If a Unitarian Universalist were to read the above paragraph with the words "Unitarian Universalism" in place of the word "Druidism" they would never know the difference! In many ways, the two are remarkably similar approaches to spirituality and religion. The Unitarian Universalist Association (UUA) website explains:
"Unitarian Universalism is a liberal religion that embraces theological diversity...While our congregations uphold shared principles, individual Unitarian Universalists may discern their own beliefs about theological issues. As there is no official Unitarian Universalist creed, Unitarian Universalists are free to search for truth on many paths."
Water Communion UU Chalice
Especially in the days before the internet, Unitarian Universalism has been quite a well-kept secret in most communities. Our denomination is a small one compared to other mainline religions - we usually fall into the "other" category on polls and surveys about religion in America. Currently, there are about 200,000 UU's in the United States, with about one in every 1,300 people belonging to a UU church or fellowship. As an entity, Unitarian Universalism itself was officially formed in 1961 with the merging of the American Unitarian Association and the Universalist Church of America.

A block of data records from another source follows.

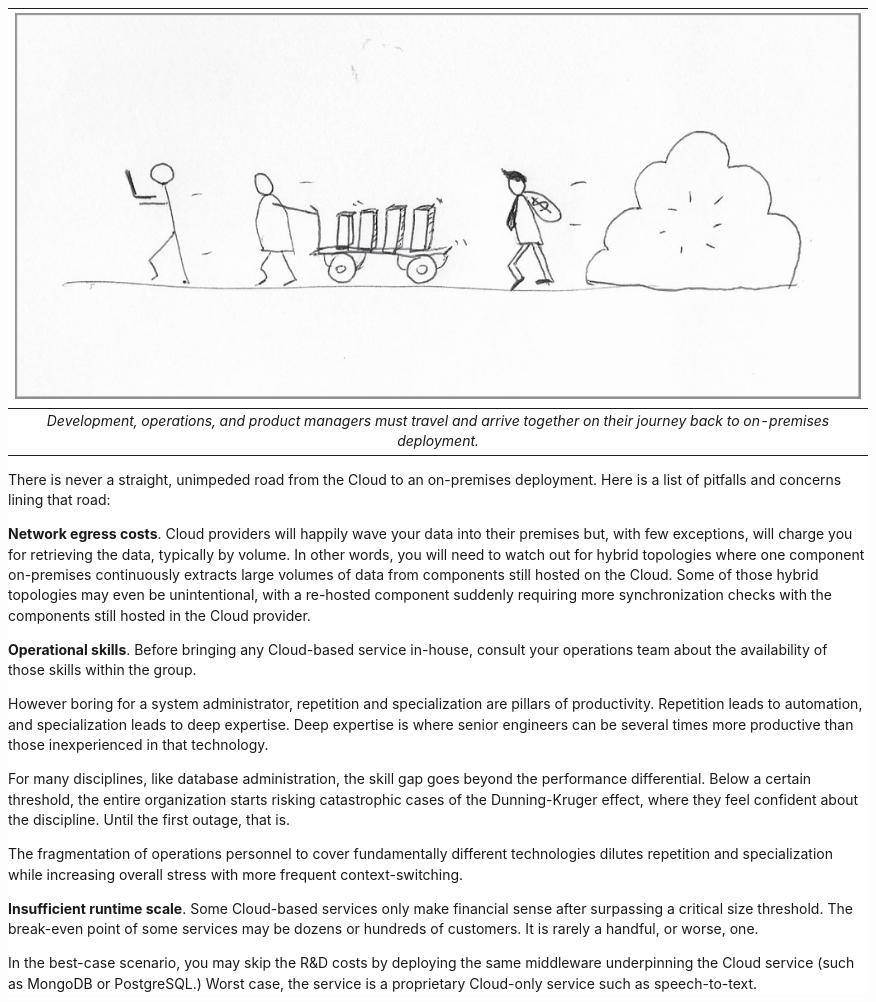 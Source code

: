 | ![Three people walk away from a now-empty Cloud data center. On the farthest left, a developer carries a laptop. Behind him, a system administrator drags a dolly with four servers on top. Bringing in the rear, the finance person carries a bag of money on his back.](/assets/images/leaving-the-cloud/leaving-the-cloud-return.png) |
|:--:|
| _Development, operations, and product managers must travel and arrive together on their journey back to on-premises deployment._ |

There is never a straight, unimpeded road from the Cloud to an on-premises deployment. Here is a list of pitfalls and concerns lining that road:

**Network egress costs**. Cloud providers will happily wave your data into their premises but, with few exceptions, will charge you for retrieving the data, typically by volume. In other words, you will need to watch out for hybrid topologies where one component on-premises continuously extracts large volumes of data from components still hosted on the Cloud. Some of those hybrid topologies may even be unintentional, with a re-hosted component suddenly requiring more synchronization checks with the components still hosted in the Cloud provider.

**Operational skills**. Before bringing any Cloud-based service in-house, consult your operations team about the availability of those skills within the group.

However boring for a system administrator, repetition and specialization are pillars of productivity. Repetition leads to automation, and specialization leads to deep expertise. Deep expertise is where senior engineers can be several times more productive than those inexperienced in that technology.

For many disciplines, like database administration, the skill gap goes beyond the performance differential. Below a certain threshold, the entire organization starts risking catastrophic cases of the Dunning-Kruger effect, where they feel confident about the discipline. Until the first outage, that is.

The fragmentation of operations personnel to cover fundamentally different technologies dilutes repetition and specialization while increasing overall stress with more frequent context-switching.

**Insufficient runtime scale**. Some Cloud-based services only make financial sense after surpassing a critical size threshold. The break-even point of some services may be dozens or hundreds of customers. It is rarely a handful, or worse, one.

In the best-case scenario, you may skip the R&D costs by deploying the same middleware underpinning the Cloud service (such as MongoDB or PostgreSQL.) Worst case, the service is a proprietary Cloud-only service such as speech-to-text.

Modern Druidry (or Druidism) is less well organized as a whole than Unitarian Universalism. Many groups exist, such as the Order of Bards, Ovates and Druids, the Ancient Order of Druids in America and Ár nDraíocht Féin: A Druid Fellowship (to name a the larger ones).

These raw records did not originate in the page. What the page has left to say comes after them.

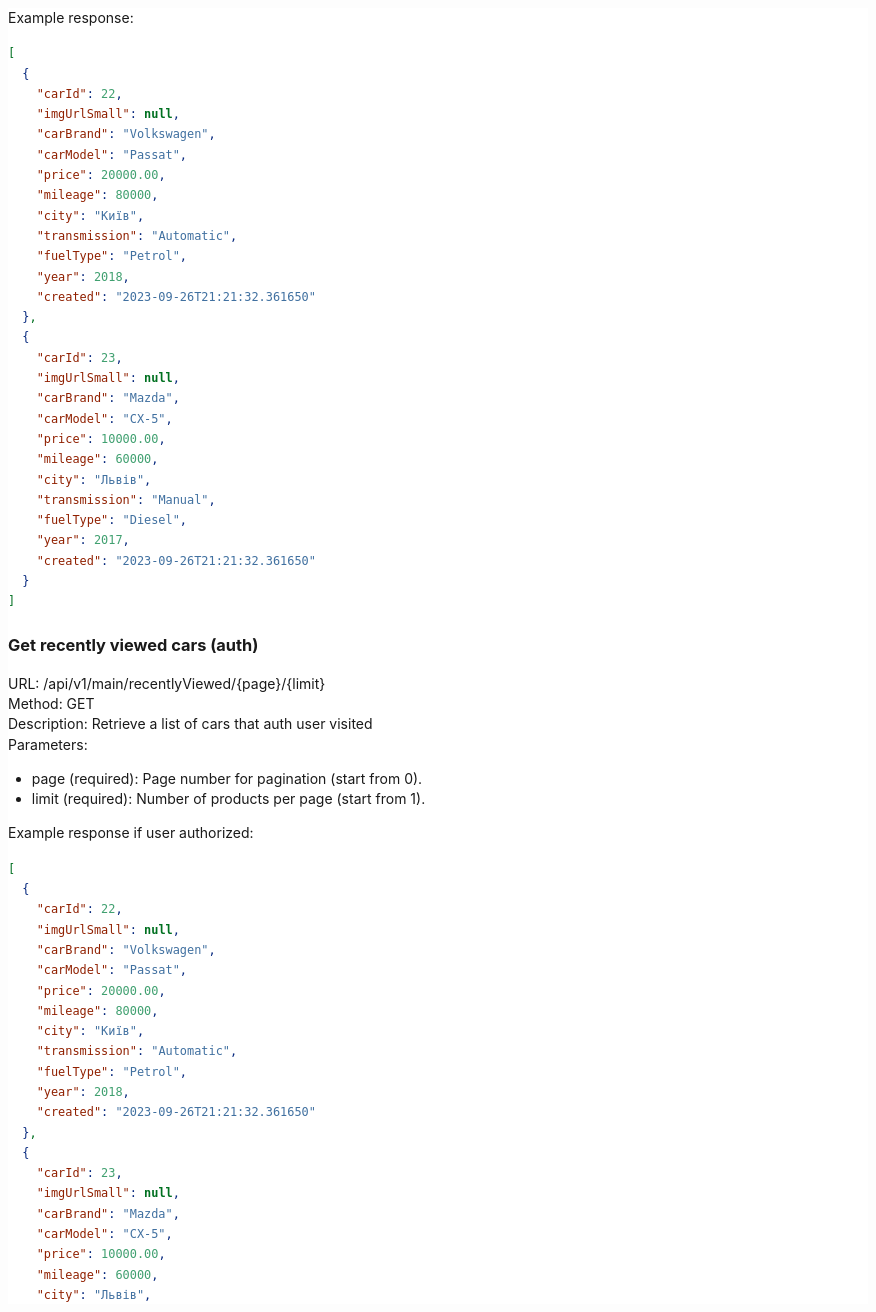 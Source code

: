 
Example response:
```json
[
  {
    "carId": 22,
    "imgUrlSmall": null,
    "carBrand": "Volkswagen",
    "carModel": "Passat",
    "price": 20000.00,
    "mileage": 80000,
    "city": "Київ",
    "transmission": "Automatic",
    "fuelType": "Petrol",
    "year": 2018,
    "created": "2023-09-26T21:21:32.361650"
  },
  {
    "carId": 23,
    "imgUrlSmall": null,
    "carBrand": "Mazda",
    "carModel": "CX-5",
    "price": 10000.00,
    "mileage": 60000,
    "city": "Львів",
    "transmission": "Manual",
    "fuelType": "Diesel",
    "year": 2017,
    "created": "2023-09-26T21:21:32.361650"
  }
]
```
### Get recently viewed cars (auth)
URL: /api/v1/main/recentlyViewed/{page}/{limit}</br>
Method: GET</br>
Description: Retrieve a list of cars that auth user visited</br>
Parameters:
- page (required): Page number for pagination (start from 0).
- limit (required): Number of products per page (start from 1).

Example response if user authorized:
```json
[
  {
    "carId": 22,
    "imgUrlSmall": null,
    "carBrand": "Volkswagen",
    "carModel": "Passat",
    "price": 20000.00,
    "mileage": 80000,
    "city": "Київ",
    "transmission": "Automatic",
    "fuelType": "Petrol",
    "year": 2018,
    "created": "2023-09-26T21:21:32.361650"
  },
  {
    "carId": 23,
    "imgUrlSmall": null,
    "carBrand": "Mazda",
    "carModel": "CX-5",
    "price": 10000.00,
    "mileage": 60000,
    "city": "Львів",
```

Identifying myself as a Druid UU, I have become quite comfortable falling squarely into the "other" category of modern religion. As such, I am a member of the Unitarian Universalist Fellowship of Midland, Michigan and also a member of the Ancient Order of Druids in America. I find inspiration and wisdom from the trees and animals of the forest, written works of prophetic men and women and even from the realms of Star Wars and the Lord of the Rings.
It's not easy being "other" sometimes. But I have discovered kindred spirits in the plants and animals of the forest field and a family of Unitarian Universalists who share in a quest for truth and meaning, even if we don't all believe the same things or share the same opinions.
Next time, I'll dig deeper into the shared principles of the Unitarian Universalist Association. Learning from each other is one of the best gifts we can share on this wonderful journey of life. Thank you, dear reader, for sharing the journey with me.